#### [Goal of the exercise]
Set down word for word each line from the start of the listing through the line that contains "stretched them out;", both included.

#### [Records shown]
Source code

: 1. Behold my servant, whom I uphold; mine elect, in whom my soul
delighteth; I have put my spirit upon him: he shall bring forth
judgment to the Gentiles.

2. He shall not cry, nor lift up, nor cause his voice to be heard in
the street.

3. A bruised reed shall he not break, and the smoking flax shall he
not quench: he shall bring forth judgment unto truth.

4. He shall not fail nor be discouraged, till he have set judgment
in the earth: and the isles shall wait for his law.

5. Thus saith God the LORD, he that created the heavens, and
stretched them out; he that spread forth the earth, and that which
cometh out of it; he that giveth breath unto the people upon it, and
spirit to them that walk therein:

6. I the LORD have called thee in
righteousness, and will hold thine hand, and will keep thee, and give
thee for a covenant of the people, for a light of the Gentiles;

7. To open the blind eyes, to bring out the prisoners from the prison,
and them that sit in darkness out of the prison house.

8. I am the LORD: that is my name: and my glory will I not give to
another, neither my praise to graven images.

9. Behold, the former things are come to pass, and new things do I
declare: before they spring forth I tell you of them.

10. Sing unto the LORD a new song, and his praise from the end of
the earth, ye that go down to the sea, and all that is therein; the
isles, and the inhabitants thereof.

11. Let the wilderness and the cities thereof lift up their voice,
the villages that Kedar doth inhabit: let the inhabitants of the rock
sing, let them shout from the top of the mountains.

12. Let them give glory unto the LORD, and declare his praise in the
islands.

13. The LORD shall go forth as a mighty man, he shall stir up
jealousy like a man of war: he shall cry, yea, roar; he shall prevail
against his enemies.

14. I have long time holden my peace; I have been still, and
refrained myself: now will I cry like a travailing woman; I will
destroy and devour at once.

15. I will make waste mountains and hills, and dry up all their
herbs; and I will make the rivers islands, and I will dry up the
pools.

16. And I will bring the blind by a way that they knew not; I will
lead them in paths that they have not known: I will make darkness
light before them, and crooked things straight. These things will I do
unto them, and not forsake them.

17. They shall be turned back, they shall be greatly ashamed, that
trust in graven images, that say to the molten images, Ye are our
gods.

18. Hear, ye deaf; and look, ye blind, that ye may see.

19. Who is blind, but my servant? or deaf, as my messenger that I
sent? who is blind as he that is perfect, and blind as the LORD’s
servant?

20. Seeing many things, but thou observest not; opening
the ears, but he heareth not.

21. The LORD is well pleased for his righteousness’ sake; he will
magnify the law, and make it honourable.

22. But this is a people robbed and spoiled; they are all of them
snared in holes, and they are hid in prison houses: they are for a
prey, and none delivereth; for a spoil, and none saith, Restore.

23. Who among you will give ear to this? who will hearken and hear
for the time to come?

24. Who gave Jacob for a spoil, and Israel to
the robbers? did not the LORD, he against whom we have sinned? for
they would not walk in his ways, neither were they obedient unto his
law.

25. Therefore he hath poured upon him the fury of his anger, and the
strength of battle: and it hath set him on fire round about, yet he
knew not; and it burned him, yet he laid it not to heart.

#### [Answer to this problem]
Source code

: 1. Behold my servant, whom I uphold; mine elect, in whom my soul
delighteth; I have put my spirit upon him: he shall bring forth
judgment to the Gentiles.

2. He shall not cry, nor lift up, nor cause his voice to be heard in
the street.

3. A bruised reed shall he not break, and the smoking flax shall he
not quench: he shall bring forth judgment unto truth.

4. He shall not fail nor be discouraged, till he have set judgment
in the earth: and the isles shall wait for his law.

5. Thus saith God the LORD, he that created the heavens, and
stretched them out; he that spread forth the earth, and that which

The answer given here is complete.